Estonian-American actress

Narda Onyx (20 December 1931 - 18 March 1991) was an Estonian-born naturalized American film and television actress.

==Biography==
At the age of eleven, Onyx escaped along with her family (her grandparents, mother, and two-year-old brother) through Soviet lines and deceived her would-be German captors near the end of World War II. The Onyx family made their way to the American occupation forces at Bonn, Germany, and sought refuge with the Swedish Red Cross. She and her mother worked as waitresses for the American forces.

Later the family moved to Sweden, where Narda resumed her acting career. She travelled to England, where she worked for the Old Vic Company.

She moved to Canada in 1951, received a US work permit in 1954, and then received a US residency permit in 1956.
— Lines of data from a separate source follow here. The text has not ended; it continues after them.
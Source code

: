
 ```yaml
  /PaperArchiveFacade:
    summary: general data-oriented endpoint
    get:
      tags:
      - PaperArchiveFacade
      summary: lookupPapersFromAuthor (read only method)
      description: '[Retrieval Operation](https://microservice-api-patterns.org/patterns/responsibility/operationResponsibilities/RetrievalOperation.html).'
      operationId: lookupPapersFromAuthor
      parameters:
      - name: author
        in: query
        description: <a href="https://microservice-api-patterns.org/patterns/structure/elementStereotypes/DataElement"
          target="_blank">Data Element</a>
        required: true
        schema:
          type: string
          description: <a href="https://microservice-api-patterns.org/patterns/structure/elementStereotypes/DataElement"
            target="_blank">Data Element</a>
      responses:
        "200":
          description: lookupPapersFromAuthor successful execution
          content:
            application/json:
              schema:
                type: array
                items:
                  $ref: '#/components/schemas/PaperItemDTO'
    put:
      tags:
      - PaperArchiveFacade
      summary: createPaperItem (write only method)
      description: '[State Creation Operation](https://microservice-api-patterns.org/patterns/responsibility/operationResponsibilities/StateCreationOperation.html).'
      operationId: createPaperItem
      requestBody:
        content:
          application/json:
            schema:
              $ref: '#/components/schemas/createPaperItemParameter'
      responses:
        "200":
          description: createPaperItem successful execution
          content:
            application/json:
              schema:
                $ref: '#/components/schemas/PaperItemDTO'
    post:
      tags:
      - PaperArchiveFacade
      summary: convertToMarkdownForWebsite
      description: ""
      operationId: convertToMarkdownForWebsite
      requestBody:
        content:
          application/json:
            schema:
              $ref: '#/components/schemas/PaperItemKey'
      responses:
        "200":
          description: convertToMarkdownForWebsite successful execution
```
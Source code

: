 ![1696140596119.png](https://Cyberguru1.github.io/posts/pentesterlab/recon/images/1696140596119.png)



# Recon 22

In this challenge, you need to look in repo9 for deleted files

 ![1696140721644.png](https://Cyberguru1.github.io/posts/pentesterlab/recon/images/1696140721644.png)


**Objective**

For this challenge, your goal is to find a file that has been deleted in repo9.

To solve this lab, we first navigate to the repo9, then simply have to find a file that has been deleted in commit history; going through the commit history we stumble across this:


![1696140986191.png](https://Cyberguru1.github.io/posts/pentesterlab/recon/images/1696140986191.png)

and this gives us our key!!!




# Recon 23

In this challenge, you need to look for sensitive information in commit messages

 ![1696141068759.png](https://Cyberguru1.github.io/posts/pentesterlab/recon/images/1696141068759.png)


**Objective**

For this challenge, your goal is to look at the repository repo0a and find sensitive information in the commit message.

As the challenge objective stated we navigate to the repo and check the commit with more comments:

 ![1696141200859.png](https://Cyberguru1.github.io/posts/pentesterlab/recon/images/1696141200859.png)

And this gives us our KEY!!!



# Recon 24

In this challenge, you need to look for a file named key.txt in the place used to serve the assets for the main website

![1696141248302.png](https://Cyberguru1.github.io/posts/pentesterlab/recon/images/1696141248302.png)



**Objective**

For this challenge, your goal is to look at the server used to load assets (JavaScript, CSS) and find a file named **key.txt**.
She appeared in dozens of supporting roles on television and in motion pictures during the 1950s and 1960s. Shows in which she appeared include The Beverly Hillbillies, Have Gun – Will Travel, and The Man from U.N.C.L.E. In addition, she played Gretl Braun in Hitler (1962) and Maria Frankenstein in Jesse James Meets Frankenstein's Daughter (1966).

In 1964, she authored a biography of Johnny Weissmuller titled Water, World & Weissmuller. In addition to Estonian, Onyx spoke English, Swedish, Finnish, and German.

==Personal life==
On 20 October 1961, she became an American citizen. While in Canada she met and married George Virand, also an Estonian refuge, and they moved to Hollywood.